Saved entries:
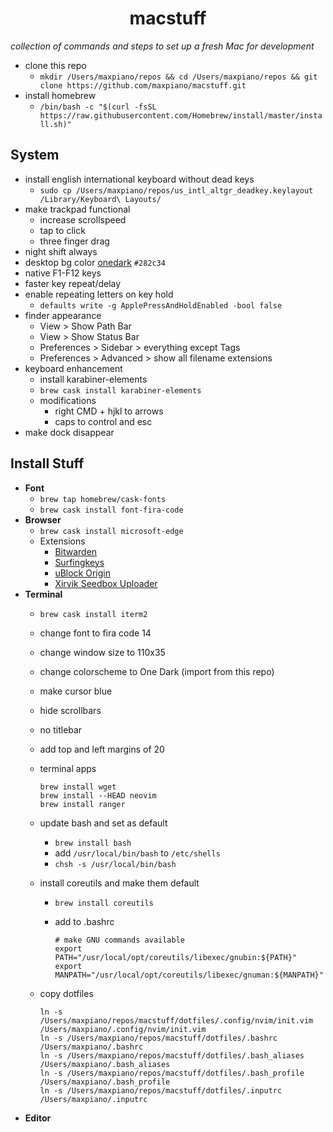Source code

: <h1 align='center'>macstuff</h1>

*collection of commands and steps to set up a fresh Mac for development*

* clone this repo  
  * `mkdir /Users/maxpiano/repos && cd /Users/maxpiano/repos && git clone https://github.com/maxpiano/macstuff.git`
* install homebrew  
  * `/bin/bash -c "$(curl -fsSL https://raw.githubusercontent.com/Homebrew/install/master/install.sh)"`

## System
* install english international keyboard without dead keys
  * `sudo cp /Users/maxpiano/repos/us_intl_altgr_deadkey.keylayout /Library/Keyboard\ Layouts/`
* make trackpad functional
  * increase scrollspeed
  * tap to click
  * three finger drag
* night shift always
* desktop bg color [onedark](https://github.com/joshdick/onedark.vim) ```#282c34```
* native F1-F12 keys
* faster key repeat/delay
* enable repeating letters on key hold  
  * `defaults write -g ApplePressAndHoldEnabled -bool false`
* finder appearance
  * View > Show Path Bar
  * View > Show Status Bar
  * Preferences > Sidebar > everything except Tags
  * Preferences > Advanced > show all filename extensions
* keyboard enhancement
  * install karabiner-elements  
  * `brew cask install karabiner-elements`
  * modifications
    * right CMD + hjkl to arrows
    * caps to control and esc
* make dock disappear

## Install Stuff
* **Font**
  * `brew tap homebrew/cask-fonts`
  * `brew cask install font-fira-code`
* **Browser**
  * `brew cask install microsoft-edge`
  * Extensions
    * [Bitwarden](https://chrome.google.com/webstore/detail/bitwarden-free-password-m/nngceckbapebfimnlniiiahkandclblb)
    * [Surfingkeys](https://chrome.google.com/webstore/detail/surfingkeys/gfbliohnnapiefjpjlpjnehglfpaknnc)
    * [uBlock Origin](https://chrome.google.com/webstore/detail/ublock-origin/cjpalhdlnbpafiamejdnhcphjbkeiagm)
    * [Xirvik Seedbox Uploader](https://chrome.google.com/webstore/detail/xirvik-torrent-to-seedbox/gljdkkichjgocpdmiaachhlfccddcjgb)
* **Terminal**
  * `brew cask install iterm2`
  * change font to fira code 14
  * change window size to 110x35
  * change colorscheme to One Dark (import from this repo)
  * make cursor blue
  * hide scrollbars
  * no titlebar
  * add top and left margins of 20
  * terminal apps
  
    ```
    brew install wget
    brew install --HEAD neovim
    brew install ranger
    ```
  * update bash and set as default
    * `brew install bash`
    * add `/usr/local/bin/bash` to `/etc/shells`
    * `chsh -s /usr/local/bin/bash`
  * install coreutils and make them default
    * `brew install coreutils`
    * add to .bashrc
    
      ```
      # make GNU commands available
      export PATH="/usr/local/opt/coreutils/libexec/gnubin:${PATH}"
      export MANPATH="/usr/local/opt/coreutils/libexec/gnuman:${MANPATH}"
      ```
  * copy dotfiles
  
    ```
    ln -s /Users/maxpiano/repos/macstuff/dotfiles/.config/nvim/init.vim /Users/maxpiano/.config/nvim/init.vim
    ln -s /Users/maxpiano/repos/macstuff/dotfiles/.bashrc /Users/maxpiano/.bashrc
    ln -s /Users/maxpiano/repos/macstuff/dotfiles/.bash_aliases /Users/maxpiano/.bash_aliases
    ln -s /Users/maxpiano/repos/macstuff/dotfiles/.bash_profile /Users/maxpiano/.bash_profile
    ln -s /Users/maxpiano/repos/macstuff/dotfiles/.inputrc /Users/maxpiano/.inputrc
    ```
* **Editor**
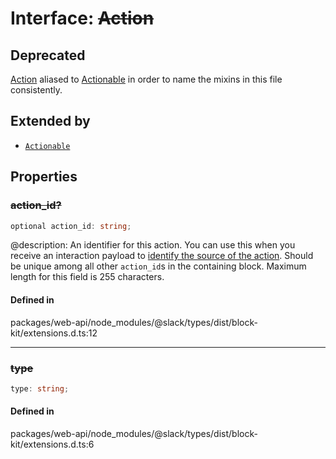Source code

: # Interface: ~~Action~~

## Deprecated

[Action](Action.md) aliased to [Actionable](Actionable.md) in order to name the mixins in this file consistently.

## Extended by

- [`Actionable`](Actionable.md)

## Properties

### ~~action\_id?~~

```ts
optional action_id: string;
```

@description: An identifier for this action. You can use this when you receive an interaction payload to
[identify the source of the action](https://api.slack.com/interactivity/handling#payloads). Should be unique
among all other `action_id`s in the containing block. Maximum length for this field is 255 characters.

#### Defined in

packages/web-api/node\_modules/@slack/types/dist/block-kit/extensions.d.ts:12

***

### ~~type~~

```ts
type: string;
```

#### Defined in

packages/web-api/node\_modules/@slack/types/dist/block-kit/extensions.d.ts:6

What is being asked: As the answer, set down only the lines from the data above between the one holding "three finger drag" and the one holding "write -g ApplePressAndHoldEnabled", inclusive, exactly as they read.

Exercise result:
  * three finger drag
* night shift always
* desktop bg color [onedark](https://github.com/joshdick/onedark.vim) ```#282c34```
* native F1-F12 keys
* faster key repeat/delay
* enable repeating letters on key hold  
  * `defaults write -g ApplePressAndHoldEnabled -bool false`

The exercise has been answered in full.